- Namagiripettai Location in Tamil Nadu, India
- Coordinates: 11°28′N 78°16′E﻿ / ﻿11.47°N 78.27°E
- Country: India
- State: Tamil Nadu
- District: Namakkal
- Elevation: 273 m (896 ft)

Population (2011)
- • Total: 21,250
- Time zone: UTC+5:30 (IST)
- PIN: 637406
- Vehicle registration: TN-28

= Namagiripettai =

Namagiripettai (நாமகிரிப்பேட்டை) is a panchayat town in Namakkal district in the Indian state of Tamil Nadu.

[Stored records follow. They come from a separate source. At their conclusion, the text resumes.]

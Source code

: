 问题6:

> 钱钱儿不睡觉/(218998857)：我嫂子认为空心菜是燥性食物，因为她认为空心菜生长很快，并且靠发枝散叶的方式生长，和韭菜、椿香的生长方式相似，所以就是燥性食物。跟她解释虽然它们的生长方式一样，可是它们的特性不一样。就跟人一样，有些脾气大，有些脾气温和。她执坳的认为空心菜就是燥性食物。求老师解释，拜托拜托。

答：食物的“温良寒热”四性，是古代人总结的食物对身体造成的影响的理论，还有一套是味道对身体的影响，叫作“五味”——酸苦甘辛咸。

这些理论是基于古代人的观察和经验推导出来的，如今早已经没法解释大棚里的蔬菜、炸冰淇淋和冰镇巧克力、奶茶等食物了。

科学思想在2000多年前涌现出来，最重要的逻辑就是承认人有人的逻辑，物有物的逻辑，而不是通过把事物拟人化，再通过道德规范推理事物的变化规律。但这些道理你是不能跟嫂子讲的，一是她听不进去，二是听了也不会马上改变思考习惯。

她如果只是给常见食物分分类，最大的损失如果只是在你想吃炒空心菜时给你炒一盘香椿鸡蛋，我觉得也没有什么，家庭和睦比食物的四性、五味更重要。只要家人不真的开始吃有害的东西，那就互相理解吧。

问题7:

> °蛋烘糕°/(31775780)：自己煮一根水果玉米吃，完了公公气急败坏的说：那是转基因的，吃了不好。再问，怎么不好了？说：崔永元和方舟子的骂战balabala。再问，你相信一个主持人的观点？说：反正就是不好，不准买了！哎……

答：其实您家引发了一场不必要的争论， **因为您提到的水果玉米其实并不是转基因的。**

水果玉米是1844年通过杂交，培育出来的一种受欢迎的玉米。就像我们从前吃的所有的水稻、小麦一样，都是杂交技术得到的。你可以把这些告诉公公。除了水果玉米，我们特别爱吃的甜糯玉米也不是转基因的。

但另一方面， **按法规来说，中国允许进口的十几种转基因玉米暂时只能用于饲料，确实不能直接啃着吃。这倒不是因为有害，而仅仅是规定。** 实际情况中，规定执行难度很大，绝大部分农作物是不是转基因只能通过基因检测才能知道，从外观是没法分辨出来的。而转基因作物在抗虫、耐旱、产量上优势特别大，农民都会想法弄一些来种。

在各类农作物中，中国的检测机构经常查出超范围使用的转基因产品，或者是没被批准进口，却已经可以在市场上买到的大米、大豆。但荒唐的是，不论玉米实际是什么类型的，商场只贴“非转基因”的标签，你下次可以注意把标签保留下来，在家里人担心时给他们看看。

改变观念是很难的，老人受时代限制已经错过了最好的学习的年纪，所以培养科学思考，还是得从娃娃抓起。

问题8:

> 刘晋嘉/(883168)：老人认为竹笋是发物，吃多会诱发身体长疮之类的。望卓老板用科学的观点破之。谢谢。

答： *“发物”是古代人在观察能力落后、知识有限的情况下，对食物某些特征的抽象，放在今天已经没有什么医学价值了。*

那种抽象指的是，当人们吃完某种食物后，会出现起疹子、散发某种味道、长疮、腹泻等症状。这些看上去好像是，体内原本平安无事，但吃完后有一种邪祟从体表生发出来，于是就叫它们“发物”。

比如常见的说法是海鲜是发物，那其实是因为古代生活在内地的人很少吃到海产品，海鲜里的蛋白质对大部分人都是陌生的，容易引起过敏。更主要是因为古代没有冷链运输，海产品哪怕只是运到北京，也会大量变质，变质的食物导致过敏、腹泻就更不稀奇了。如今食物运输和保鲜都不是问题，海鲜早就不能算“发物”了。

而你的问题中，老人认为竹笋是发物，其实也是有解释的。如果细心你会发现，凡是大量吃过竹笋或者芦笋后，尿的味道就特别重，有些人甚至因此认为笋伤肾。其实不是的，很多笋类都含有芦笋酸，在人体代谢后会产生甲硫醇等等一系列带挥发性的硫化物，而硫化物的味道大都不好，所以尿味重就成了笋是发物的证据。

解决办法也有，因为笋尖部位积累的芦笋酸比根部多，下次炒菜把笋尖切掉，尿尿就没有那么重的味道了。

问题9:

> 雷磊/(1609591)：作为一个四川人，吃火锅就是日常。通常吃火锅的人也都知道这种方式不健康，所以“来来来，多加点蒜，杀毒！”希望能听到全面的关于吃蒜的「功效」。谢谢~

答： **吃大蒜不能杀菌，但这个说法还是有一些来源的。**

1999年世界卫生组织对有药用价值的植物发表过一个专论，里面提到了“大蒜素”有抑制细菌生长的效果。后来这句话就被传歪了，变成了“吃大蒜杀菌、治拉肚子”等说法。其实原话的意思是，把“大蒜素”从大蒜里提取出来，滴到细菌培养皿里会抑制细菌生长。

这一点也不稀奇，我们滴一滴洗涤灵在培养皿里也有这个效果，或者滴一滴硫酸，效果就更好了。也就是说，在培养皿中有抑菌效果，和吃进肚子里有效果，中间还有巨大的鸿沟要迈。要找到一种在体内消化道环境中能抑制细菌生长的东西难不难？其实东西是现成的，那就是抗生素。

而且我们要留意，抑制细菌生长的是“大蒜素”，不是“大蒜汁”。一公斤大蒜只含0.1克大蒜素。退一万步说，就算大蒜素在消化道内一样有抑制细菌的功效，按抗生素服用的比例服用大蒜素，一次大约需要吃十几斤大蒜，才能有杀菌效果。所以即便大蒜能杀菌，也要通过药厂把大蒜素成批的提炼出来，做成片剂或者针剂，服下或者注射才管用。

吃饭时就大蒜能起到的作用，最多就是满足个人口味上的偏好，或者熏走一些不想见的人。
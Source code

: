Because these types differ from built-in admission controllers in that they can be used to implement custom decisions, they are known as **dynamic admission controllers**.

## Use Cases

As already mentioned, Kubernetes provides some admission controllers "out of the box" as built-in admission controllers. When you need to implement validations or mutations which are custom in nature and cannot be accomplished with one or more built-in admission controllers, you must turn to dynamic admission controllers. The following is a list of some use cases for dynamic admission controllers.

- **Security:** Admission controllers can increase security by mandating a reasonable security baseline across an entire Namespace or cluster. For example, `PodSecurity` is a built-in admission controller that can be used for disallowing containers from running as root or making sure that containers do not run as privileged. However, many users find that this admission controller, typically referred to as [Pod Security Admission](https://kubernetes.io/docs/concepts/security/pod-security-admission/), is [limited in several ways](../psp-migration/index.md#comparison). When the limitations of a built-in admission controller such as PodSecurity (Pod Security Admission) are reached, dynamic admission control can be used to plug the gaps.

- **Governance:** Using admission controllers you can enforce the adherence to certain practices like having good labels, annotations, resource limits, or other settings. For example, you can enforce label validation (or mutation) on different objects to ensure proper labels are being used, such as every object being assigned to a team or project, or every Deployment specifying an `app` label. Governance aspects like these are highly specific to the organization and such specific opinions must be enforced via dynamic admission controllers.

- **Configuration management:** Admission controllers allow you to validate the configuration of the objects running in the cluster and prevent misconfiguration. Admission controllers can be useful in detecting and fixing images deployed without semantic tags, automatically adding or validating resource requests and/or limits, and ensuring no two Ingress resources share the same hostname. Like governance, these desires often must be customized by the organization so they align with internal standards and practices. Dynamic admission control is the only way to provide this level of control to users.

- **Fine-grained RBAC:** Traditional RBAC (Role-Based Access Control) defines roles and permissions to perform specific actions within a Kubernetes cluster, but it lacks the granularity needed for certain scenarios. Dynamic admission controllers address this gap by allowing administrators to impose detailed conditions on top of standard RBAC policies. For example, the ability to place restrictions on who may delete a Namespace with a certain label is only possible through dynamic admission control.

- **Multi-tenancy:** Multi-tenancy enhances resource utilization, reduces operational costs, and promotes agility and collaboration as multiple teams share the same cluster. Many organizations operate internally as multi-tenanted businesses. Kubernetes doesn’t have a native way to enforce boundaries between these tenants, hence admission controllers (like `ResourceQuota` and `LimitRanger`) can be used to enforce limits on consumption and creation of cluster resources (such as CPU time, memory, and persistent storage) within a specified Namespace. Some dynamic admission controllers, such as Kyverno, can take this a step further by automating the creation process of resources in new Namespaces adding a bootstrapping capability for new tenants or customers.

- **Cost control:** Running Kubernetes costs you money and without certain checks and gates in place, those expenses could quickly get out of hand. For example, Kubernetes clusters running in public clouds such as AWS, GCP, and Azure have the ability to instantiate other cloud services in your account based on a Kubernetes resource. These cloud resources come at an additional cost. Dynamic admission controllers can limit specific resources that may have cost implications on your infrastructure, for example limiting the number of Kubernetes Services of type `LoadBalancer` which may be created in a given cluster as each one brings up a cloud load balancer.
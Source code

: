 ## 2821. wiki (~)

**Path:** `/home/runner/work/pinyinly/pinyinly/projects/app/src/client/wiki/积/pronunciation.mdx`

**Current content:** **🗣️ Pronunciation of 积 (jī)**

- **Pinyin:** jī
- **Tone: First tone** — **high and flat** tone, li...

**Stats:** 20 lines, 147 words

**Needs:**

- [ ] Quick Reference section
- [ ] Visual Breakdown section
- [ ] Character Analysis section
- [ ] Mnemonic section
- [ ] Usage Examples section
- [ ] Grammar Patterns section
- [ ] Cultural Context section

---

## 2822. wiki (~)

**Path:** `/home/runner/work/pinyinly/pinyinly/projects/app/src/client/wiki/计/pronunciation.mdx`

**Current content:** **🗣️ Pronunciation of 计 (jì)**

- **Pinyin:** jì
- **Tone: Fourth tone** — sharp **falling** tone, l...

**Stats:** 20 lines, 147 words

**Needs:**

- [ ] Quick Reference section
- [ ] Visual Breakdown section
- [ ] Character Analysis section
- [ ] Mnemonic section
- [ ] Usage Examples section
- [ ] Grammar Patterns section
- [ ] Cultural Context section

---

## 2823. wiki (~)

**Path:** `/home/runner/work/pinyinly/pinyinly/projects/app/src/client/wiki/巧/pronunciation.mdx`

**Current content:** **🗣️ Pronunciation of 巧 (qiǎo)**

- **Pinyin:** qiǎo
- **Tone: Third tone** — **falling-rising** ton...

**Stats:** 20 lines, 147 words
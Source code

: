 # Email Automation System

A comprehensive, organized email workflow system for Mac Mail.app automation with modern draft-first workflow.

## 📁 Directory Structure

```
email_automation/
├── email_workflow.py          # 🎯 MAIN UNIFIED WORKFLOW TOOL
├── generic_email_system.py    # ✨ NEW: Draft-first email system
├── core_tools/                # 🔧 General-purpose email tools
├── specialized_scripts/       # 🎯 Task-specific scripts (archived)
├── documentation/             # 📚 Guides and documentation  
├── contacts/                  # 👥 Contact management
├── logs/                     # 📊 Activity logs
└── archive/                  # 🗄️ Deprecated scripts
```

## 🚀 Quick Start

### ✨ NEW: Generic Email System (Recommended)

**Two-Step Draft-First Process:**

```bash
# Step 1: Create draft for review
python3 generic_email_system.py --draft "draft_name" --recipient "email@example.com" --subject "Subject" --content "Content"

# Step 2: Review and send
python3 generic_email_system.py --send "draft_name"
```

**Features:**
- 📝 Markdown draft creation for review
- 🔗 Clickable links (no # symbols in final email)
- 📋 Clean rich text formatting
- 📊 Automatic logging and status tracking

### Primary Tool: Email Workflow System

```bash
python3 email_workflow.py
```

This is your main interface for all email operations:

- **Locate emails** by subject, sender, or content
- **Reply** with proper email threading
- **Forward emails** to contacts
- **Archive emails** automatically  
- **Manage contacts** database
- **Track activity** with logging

It is the headquarter of the Namagiripettai block.

== Etymology ==
Namagiripettai is an urban panchayat with a historical marker for the nearby villages and a town for the Kollimalai residents.
Namagiripettai derives its name from Namagiri + Pettai, which means a form of the Hindu goddess Lakshmi, also known as Namagiri Amman + Pettai, meaning market place (Tamil:பேட்டை(பெ): புறநகர்; நகரத்தருகிற் சந்தைகூடும் ஊர்ச்சார்பு; சந்தையூர்; பிரயாண வண்டி முதலியன தங்குமிடம்) meaning Market Place also called Santhai.
== History ==

The Kolli Hills are featured in several works of classical Tamil literature such as Silappathigaram, Manimekalai, Purananuru, and Ainkurnuru. The region was ruled by Valvil Ori around 200 AD, who is praised as one of the seven great philanthropists of ancient Tamil Nadu. Several poets have sung his valor and marksmanship, and his exploits are a popular part of folklore. Ori is said to have killed a lion, bear, deer, and a boar with a single arrow.
== Geography==
On the SH79 at the foot of the Kolli Hills, on the way to Kalapana Nakkiyan Patti, Namagiripettai is located at a distance of 20 km and Rasipuram at a distance of 30 km. Its average elevation is 273 meters (895 feet).

=== Flora and Fauna ===
The jackfruit grown on these mountains is known for its taste and fragrance and is often soaked in wild honey that is also harvested from these mountains. The mountains are covered by green vegetation in the spring and monsoon and are streaked with streams. Three reserved forests are controlled by the Government of Tamil Nadu, namely Ariyur Solai, Kundur Nadu, Pulianjolai. It is not correct to regard the name kolli hills as being due to the incidence of deadly diseases such as malaria!

== Demographics ==

=== Population ===
As of 2001 India census, Namagiripettai had a population of 21,447. Males constitute 51% of the population and females 49%. Namagiripettai has an average literacy rate of 59%, lower than the national average of 59.5%: male literacy is 67%, and female literacy is 51%. In Namagiripettai, 10% of the population is under 6 years of age.

== Economy ==
Nearby Farmers / Villagers Namagiripettai is the main marketplace for the marketing of agricultural products such as turmeric, cassava, sugarcane, paddy, and millets and in Chennai, we have an association every Friday where a farmer sells their grown fruits, vegetables, and food, and there are plenty of sago factories for the production of sago foods and starch, and then there are some export businesses that make all of these,
Example:
Sago
Such as stick tuber.

== Culture/Cityscape ==
Namagiripettai has a number of Hindu temples. Sri Mariamman Temple, dedicated to the goddess Mariamman, has an annual festival Chithirai Ther Thiruvizha (தேர்) during the Tamizh month of Chithirai(April–May) as called mariamman festival.

==Education==
Government Higher Secondary School, Namagiripettai,
Greenworld Excel School(CBSE), Moolapallipatti,
Sri Vani Matriculation Higher Secondary School, Thoppapatti

==Notable people==
- Namagiripettai Krishnan who played Nadhaswaram belonged to this town and he was awarded Padmashri by the Indian government for his contributions to Carnatic music.